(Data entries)
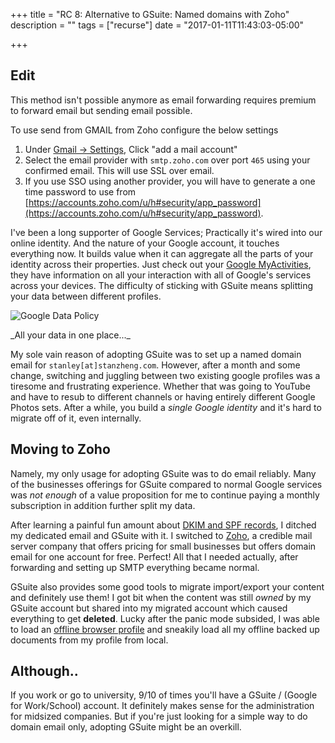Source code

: +++
title = "RC 8: Alternative to GSuite: Named domains with Zoho"
description = ""
tags = ["recurse"]
date = "2017-01-11T11:43:03-05:00"

+++

## Edit

This method isn't possible anymore as email forwarding requires premium to forward email but sending email possible.

To use send from GMAIL from Zoho configure the below settings

1. Under [Gmail -> Settings](https://mail.google.com/mail/u/0/#settings/accounts), Click "add a mail account" 
2. Select the email provider with `smtp.zoho.com`  over port `465` using your confirmed email. This will use SSL over email. 
3. If you use SSO using another provider, you will have to generate a one time password to use from [https://accounts.zoho.com/u/h#security/app_password](https://accounts.zoho.com/u/h#security/app_password).


I've been a long supporter of Google Services; Practically it's wired into our online identity. And the nature of your Google account, it touches everything now. It builds value when it can aggregate all the parts of your identity across their properties. Just check out your [Google MyActivities](https://myactivity.google.com/myactivity), they have information on all your interaction with all of Google's services across your devices. The difficulty of sticking with GSuite means splitting your data between different profiles.

![Google Data Policy](https://lh3.googleusercontent.com/7rXUaoonkz2FCWwYwUl6-K6kn-QNMqjwlnOXlA1KeIVO4Og2afcQ0dxl2UgdFlySbTxmRcdiMe0FUm9axj8jiuDbf1ZE6ZY_BMvfzcYTBTmg6dP8eGLMG80VGlw8ka5AyhUxWIiox6B20nC1bjP1pIFM0iNSeqJDFcmmfFYqDuiFXIN_jruFSAWAkvyFeLMuikhty7MTWIgq-xipb0STjGOMrXJg0j8tKZfD2ip-lbBetH-Mb5f_u6GXNbofJHf6fmOjOloe6uclSzcgVa3Joc2NBvn5bQpB89AzFKUCJ-hVxlOcP_xHXw_g3WE-fh1SJfuwQlP812uvuZ9ZmkRzw7KIEAmgct97r8n8IuwrT3sUISP9ulFO4StTD-d8uAO6V-aQ_ZN9IBJzLvOzrrfmmo6PuKw2SHqoYLzoRPhVFyqWwMR8LmL6TlcG4TumfrJ2dyb7yQEp7brTBHbv6EpGPX1Glw6WJ6OkX18kb63XlnJxaMeaG7Z6PQnGIY_WGrwT0UzyvpLGvcVhzt1NBKcbW1zNL3-onOx6c1-86KcuyftxVrvxYWaRlJA3juECTS8xS0y1cQ4fA_wIAbVE39gfXSycKx8RZAhIigcBXc6WnYwlL7kXubCcCrJjOJRKphaZpnsvqCGnWjGdBaXS7Jy5cwnmXDkyqz25Z3B1nXBM9Es=w620-h465-no)
<div class="caption">_All your data in one place..._</div>

 My sole vain reason of adopting GSuite was to set up a named domain email for `stanley[at]stanzheng.com`. However, after a month and some change, switching and juggling between two existing google profiles was a tiresome and frustrating experience. Whether that was going to YouTube and have to resub to different channels or having entirely different Google Photos sets. After a while, you build a _single Google identity_ and it's hard to migrate off of it, even internally.

Moving to Zoho
---
Namely, my only usage for adopting GSuite was to do email reliably. Many of the businesses offerings for GSuite compared to normal Google services was _not enough_ of a value proposition for me to continue paying a monthly subscription in addition further split my data.

After learning a painful fun amount about [DKIM and SPF records](https://mandrill.zendesk.com/hc/en-us/articles/205582267-About-SPF-and-DKIM), I ditched my dedicated email and GSuite with it. I switched to [Zoho](http://www.zoho.com/), a credible mail server company that offers pricing for small businesses but offers domain email for one account for free. Perfect! All that I needed actually, after forwarding and setting up SMTP everything became normal.

 GSuite also provides some good tools to migrate import/export your content and definitely use them! I got bit when the content was still _owned_ by my GSuite account but shared into my migrated account which caused everything to get __deleted__. Lucky after the panic mode subsided, I was able to load an [offline browser profile](https://support.google.com/docs/answer/6388102?co=GENIE.Platform%3DDesktop&hl=en) and sneakily load all my offline backed up documents from my profile from local.

Although..
--
If you work or go to university, 9/10 of times you'll have a GSuite / (Google for Work/School) account. It definitely makes sense for the administration for midsized companies. But if you're just looking for a simple way to do domain email only, adopting GSuite might be an overkill.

What you should do ::
Would you give the number of lines above that hold "accounts"? Only the number is needed.

Output of the exercise ::
2